- [What you are asked to do]: All lines from the one containing "If no callers" down to the final line of the entries below: return them exactly.

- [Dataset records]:

----------

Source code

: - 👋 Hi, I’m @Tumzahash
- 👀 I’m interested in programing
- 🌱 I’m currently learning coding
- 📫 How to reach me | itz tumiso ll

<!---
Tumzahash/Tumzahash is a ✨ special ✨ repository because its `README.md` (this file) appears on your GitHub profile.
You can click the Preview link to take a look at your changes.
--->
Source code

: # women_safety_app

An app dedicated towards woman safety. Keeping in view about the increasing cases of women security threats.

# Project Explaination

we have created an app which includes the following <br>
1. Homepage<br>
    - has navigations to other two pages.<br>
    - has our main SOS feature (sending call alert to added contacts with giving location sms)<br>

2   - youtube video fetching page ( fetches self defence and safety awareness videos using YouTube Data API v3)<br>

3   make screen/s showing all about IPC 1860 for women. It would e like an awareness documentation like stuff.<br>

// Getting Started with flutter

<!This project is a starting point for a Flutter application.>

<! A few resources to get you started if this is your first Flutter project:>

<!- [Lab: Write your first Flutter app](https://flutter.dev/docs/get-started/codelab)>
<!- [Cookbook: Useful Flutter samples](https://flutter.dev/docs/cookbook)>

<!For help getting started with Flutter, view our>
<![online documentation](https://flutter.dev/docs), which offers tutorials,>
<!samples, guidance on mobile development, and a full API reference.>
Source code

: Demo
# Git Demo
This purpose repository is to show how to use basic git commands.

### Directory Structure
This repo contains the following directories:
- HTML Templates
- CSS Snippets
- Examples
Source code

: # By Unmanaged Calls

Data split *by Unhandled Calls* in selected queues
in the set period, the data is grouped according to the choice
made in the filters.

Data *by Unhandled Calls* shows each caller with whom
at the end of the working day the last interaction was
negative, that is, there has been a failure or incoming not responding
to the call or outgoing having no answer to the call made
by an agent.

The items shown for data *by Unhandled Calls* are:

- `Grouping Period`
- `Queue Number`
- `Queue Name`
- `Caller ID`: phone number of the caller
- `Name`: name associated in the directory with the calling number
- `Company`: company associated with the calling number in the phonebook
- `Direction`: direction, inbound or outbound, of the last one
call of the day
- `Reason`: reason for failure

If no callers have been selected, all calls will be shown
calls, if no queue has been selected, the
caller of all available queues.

----------

- [Task answer]:
If no callers have been selected, all calls will be shown
calls, if no queue has been selected, the
caller of all available queues.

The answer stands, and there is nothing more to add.